The problem —
In the entries that follow, which lines hold the string "random"? List them.

Listed entries —

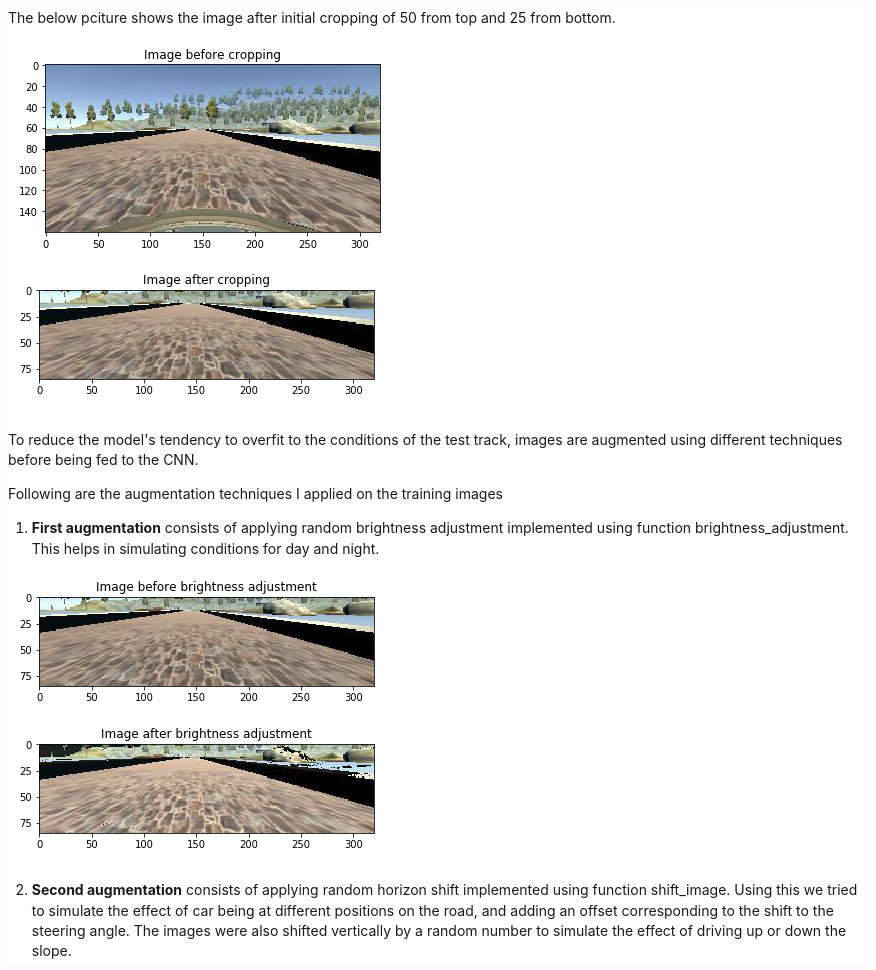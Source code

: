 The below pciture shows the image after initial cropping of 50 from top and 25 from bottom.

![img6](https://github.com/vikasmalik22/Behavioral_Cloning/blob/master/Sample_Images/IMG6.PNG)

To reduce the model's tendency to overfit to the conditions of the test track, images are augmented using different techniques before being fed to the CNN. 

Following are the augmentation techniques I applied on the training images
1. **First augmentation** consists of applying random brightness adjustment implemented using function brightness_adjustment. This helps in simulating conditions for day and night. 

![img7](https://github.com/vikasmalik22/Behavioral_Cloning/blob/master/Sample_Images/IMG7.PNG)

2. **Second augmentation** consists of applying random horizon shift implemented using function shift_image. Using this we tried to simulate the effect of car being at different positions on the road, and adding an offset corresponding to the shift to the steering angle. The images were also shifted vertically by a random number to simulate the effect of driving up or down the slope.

Exercise output —
1. **First augmentation** consists of applying random brightness adjustment implemented using function brightness_adjustment. This helps in simulating conditions for day and night. 
2. **Second augmentation** consists of applying random horizon shift implemented using function shift_image. Using this we tried to simulate the effect of car being at different positions on the road, and adding an offset corresponding to the shift to the steering angle. The images were also shifted vertically by a random number to simulate the effect of driving up or down the slope.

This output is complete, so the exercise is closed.